I might have been a selfish and rude bItch in my last lives… Is this the karma for that? All the hurt and pain I caused in my 40th life? Is this why he treats me like I'm dead… Like I live quietly as if I'm a mouse who surely lives to scurry between the walls of this place.
Is this how I'm being punished?
Is this How these divine beings seek out to punish me for how I acted in my 40th life?
“Reincarnation?” I muttered to myself as I leaned against the railing on the second floor of the main floor
“Tsh - I never asked for that … I never asked to be reborn so why”
“One life? It was enough wasn't it?”
Feeling the dread and fear of the social Gatherings that surrounded me as my status of being the Crown Princess of Rodwine. I knew something would always go down and it would end wrongly or wrongly.

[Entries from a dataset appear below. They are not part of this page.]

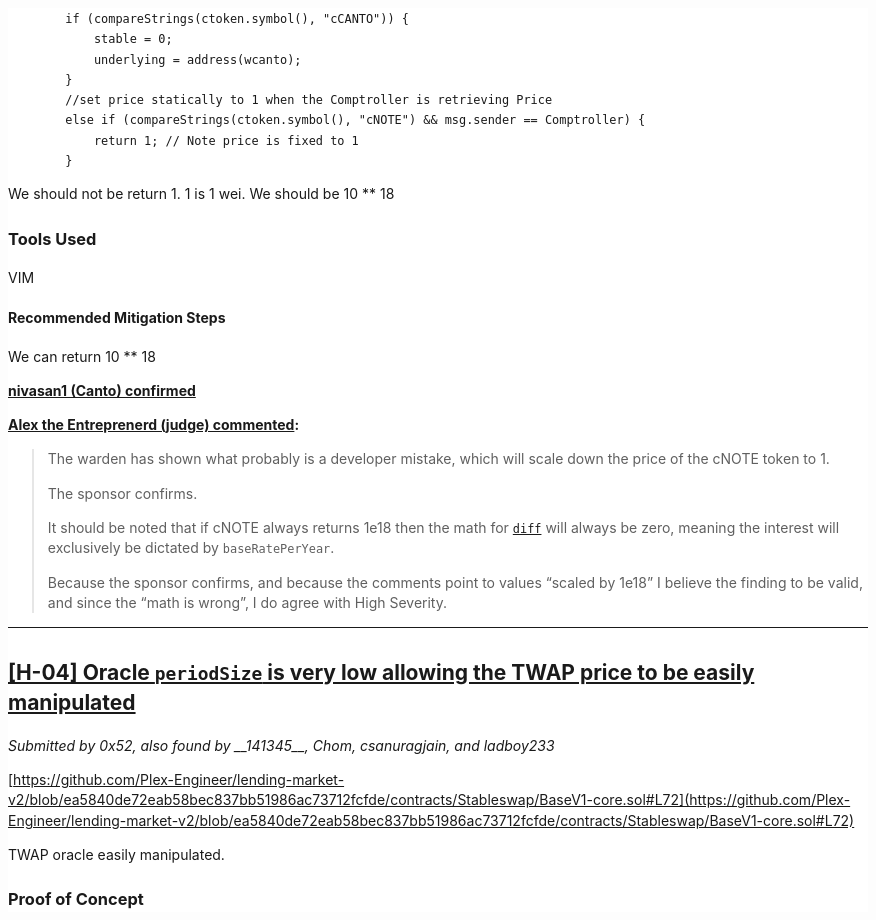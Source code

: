             if (compareStrings(ctoken.symbol(), "cCANTO")) {
                stable = 0;
                underlying = address(wcanto);
            } 
            //set price statically to 1 when the Comptroller is retrieving Price
            else if (compareStrings(ctoken.symbol(), "cNOTE") && msg.sender == Comptroller) {
                return 1; // Note price is fixed to 1
            }

We should not be return 1. 1 is 1 wei. We should be 10 \*\* 18

### [](#tools-used)Tools Used

VIM

#### [](#recommended-mitigation-steps-2)Recommended Mitigation Steps

We can return 10 \*\* 18

**[nivasan1 (Canto) confirmed](https://github.com/code-423n4/2022-06-canto-v2-findings/issues/134)**

**[Alex the Entreprenerd (judge) commented](https://github.com/code-423n4/2022-06-canto-v2-findings/issues/134#issuecomment-1216832609):**

> The warden has shown what probably is a developer mistake, which will scale down the price of the cNOTE token to 1.
> 
> The sponsor confirms.
> 
> It should be noted that if cNOTE always returns 1e18 then the math for [`diff`](https://github.com/Plex-Engineer/lending-market-v2/blob/443a8c0fed3c5018e95f3881a31b81a555c42b2d/contracts/NoteInterest.sol#L147-L148) will always be zero, meaning the interest will exclusively be dictated by `baseRatePerYear`.
> 
> Because the sponsor confirms, and because the comments point to values “scaled by 1e18” I believe the finding to be valid, and since the “math is wrong”, I do agree with High Severity.

* * *

[](#h-04-oracle-periodsize-is-very-low-allowing-the-twap-price-to-be-easily-manipulated)[\[H-04\] Oracle `periodSize` is very low allowing the TWAP price to be easily manipulated](https://github.com/code-423n4/2022-06-NewBlockchain-v2-findings/issues/124)
---------------------------------------------------------------------------------------------------------------------------------------------------------------------------------------------------------------------------------------------------------------

_Submitted by 0x52, also found by \_\_141345\_\_, Chom, csanuragjain, and ladboy233_

[https://github.com/Plex-Engineer/lending-market-v2/blob/ea5840de72eab58bec837bb51986ac73712fcfde/contracts/Stableswap/BaseV1-core.sol#L72](https://github.com/Plex-Engineer/lending-market-v2/blob/ea5840de72eab58bec837bb51986ac73712fcfde/contracts/Stableswap/BaseV1-core.sol#L72)

TWAP oracle easily manipulated.

### [](#proof-of-concept-3)Proof of Concept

The fear in my chest was palpable - I feared the unknown, I feared this life and I don't even know what Timeline I'm on. It's scary.
*
*
*
Suddenly , a wave of joyous and happy memories Between me and Leonardo from my first life flashed through My eyes…it felt real.. It Was real, though it might not be in this timeline anymore , we always Did everything together and nothing could separate us - until he met that woman that convinced him she is better than myself in every aspect that she could be a better empress when all she wanted was power.
“Elisabeth? Ellie!”
“I promise i'll always love you, You'll be the empress of Rodwine one day”
“One day?”
“Yes one day my darling”
And? How it went downhill? Like a storm coming to hit a land wanting to destroy it? A conqueror wanting To claim more than it can have?
Infertility, I couldn't get pregnant.. I couldn't guarantee an heir or one at all - it's the price I always payed for having this ability That the divine beings have blessed me with…
Quickly, snapping Back out of my memories as quickly as they sacked me into them. I turned around as I then walked out of the door of the Main Hall before glancing back over at the opulent building with the same carvings engraved onto it in the pillars, a love.. Not mine and Leo's as it would never have been a thing. But of the first Emperor of this land who had quite the tragic love story with his wife.. their initials etched into the pillars reading A+E” - Emperor Avarius I Von Montreal and Empress Consort Euphemia, Tragic a story that shouldn't have happened In the first place.
How the story ended was quite similar To how my first life ended, a sword to my own throat..
.. However myself and Euphemia didn't have the same reason for our death. Hers was treason as he plotted against Her husband and planned to put his nephew on the throne, While mine? It was out of Leonardo's own greed and selfishness to have Rosette In my place.